** Opening The data block **

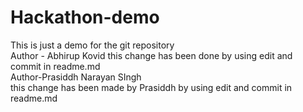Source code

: # Hackathon-demo
This is just a demo for the git repository
<br>
Author - Abhirup Kovid
this change has been done by using edit and commit in readme.md
<br>
Author-Prasiddh Narayan SIngh
<br>
this change has been made by Prasiddh by using edit and commit in readme.md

** Closing The data block **

### Task objective
All of the lines above that carry the string "Author" need to be found and copied.

### Reply to the task
Author - Abhirup Kovid
Author-Prasiddh Narayan SIngh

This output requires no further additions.